Many times we get complaints from customers about bugs in our software. This is not uncommon and I don't think there is an application without bugs. However, most of the times your application passed some form of QA control (hopefully).
It could be from a few weeks of intensive testing to a simple sanity check made by the developer just to see the application loads after he released it. Ideally we will want to be as through as we can and we write comprehensive test scenarios to check as many aspects of the program as possible. However, no matter how much tests you perform on your application something will always get through. Also, the cost-per-value goes up as you write more and more tests. It's very easy to ensure 70% of your application is working fine. It's harder to ensure the other 20% and getting harder and harder as you approach 100%.

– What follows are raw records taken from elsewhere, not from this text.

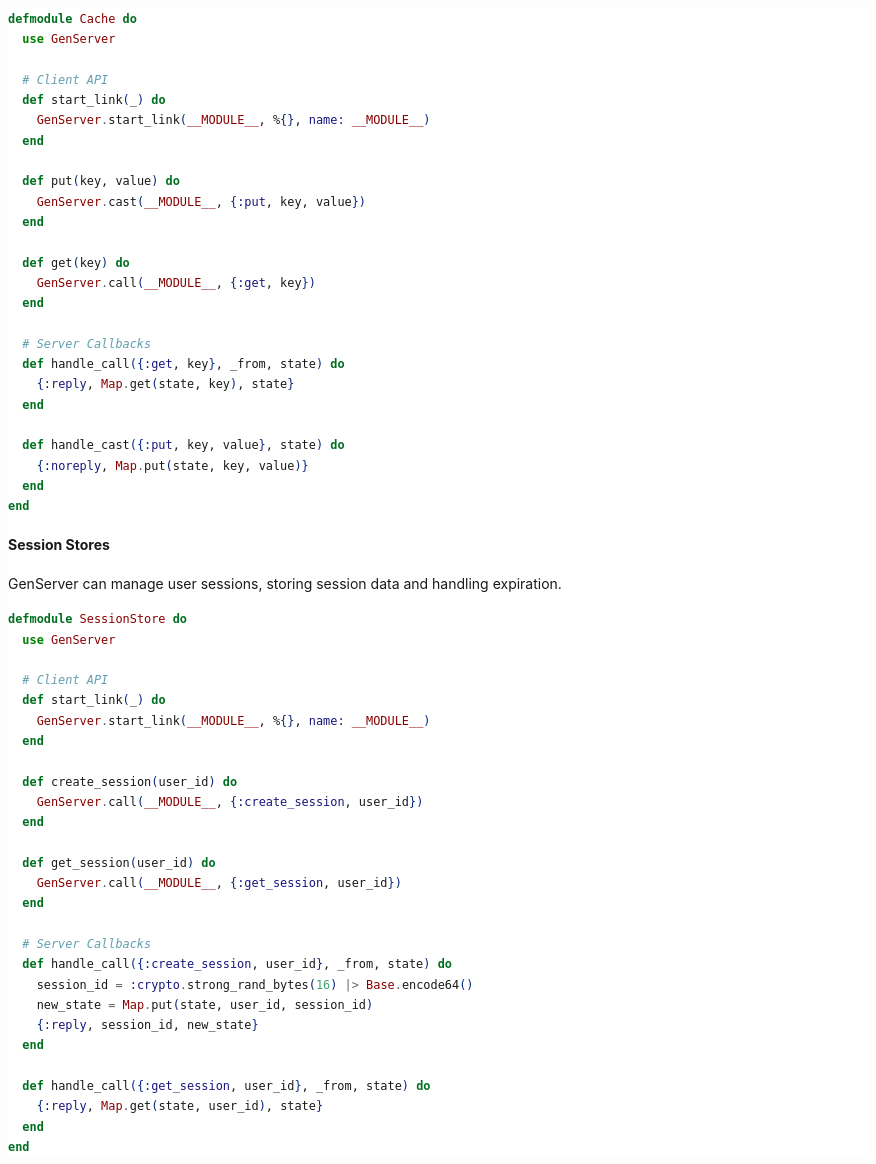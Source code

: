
 ```elixir
defmodule Cache do
  use GenServer

  # Client API
  def start_link(_) do
    GenServer.start_link(__MODULE__, %{}, name: __MODULE__)
  end

  def put(key, value) do
    GenServer.cast(__MODULE__, {:put, key, value})
  end

  def get(key) do
    GenServer.call(__MODULE__, {:get, key})
  end

  # Server Callbacks
  def handle_call({:get, key}, _from, state) do
    {:reply, Map.get(state, key), state}
  end

  def handle_cast({:put, key, value}, state) do
    {:noreply, Map.put(state, key, value)}
  end
end
```

#### Session Stores

GenServer can manage user sessions, storing session data and handling expiration.

```elixir
defmodule SessionStore do
  use GenServer

  # Client API
  def start_link(_) do
    GenServer.start_link(__MODULE__, %{}, name: __MODULE__)
  end

  def create_session(user_id) do
    GenServer.call(__MODULE__, {:create_session, user_id})
  end

  def get_session(user_id) do
    GenServer.call(__MODULE__, {:get_session, user_id})
  end

  # Server Callbacks
  def handle_call({:create_session, user_id}, _from, state) do
    session_id = :crypto.strong_rand_bytes(16) |> Base.encode64()
    new_state = Map.put(state, user_id, session_id)
    {:reply, session_id, new_state}
  end

  def handle_call({:get_session, user_id}, _from, state) do
    {:reply, Map.get(state, user_id), state}
  end
end
```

So how do you increase the effectiveness of the QA tests without adding cost?
One of the methods is using non-sterile environments. Usually when we develop and QA test our application we will use "clean" machines. We want to test if the new feature is working, we don't want interference.
However, our customers will not use 'clean' machines! They will use the same computers they use on daily basis. The same crappy computers they use for months and years. They will have anti-virus programs, they will have different browsers, they will have different service packs and languages.
All these things are more then capable to interfere with our application and when we test we should test with them.
A one time effort to create "dirty" machines can save countless hours trying to fix a bug after the application was released to clients.
I remember more then a few times that an anti-virus on the client's machine caused my program to stop working, and this is something that could have been found on QA.
So, to summarize: Developing on clean machine is fine, but testing should definitely be conducted on used machines. Ones that could really simulate a computer in real life.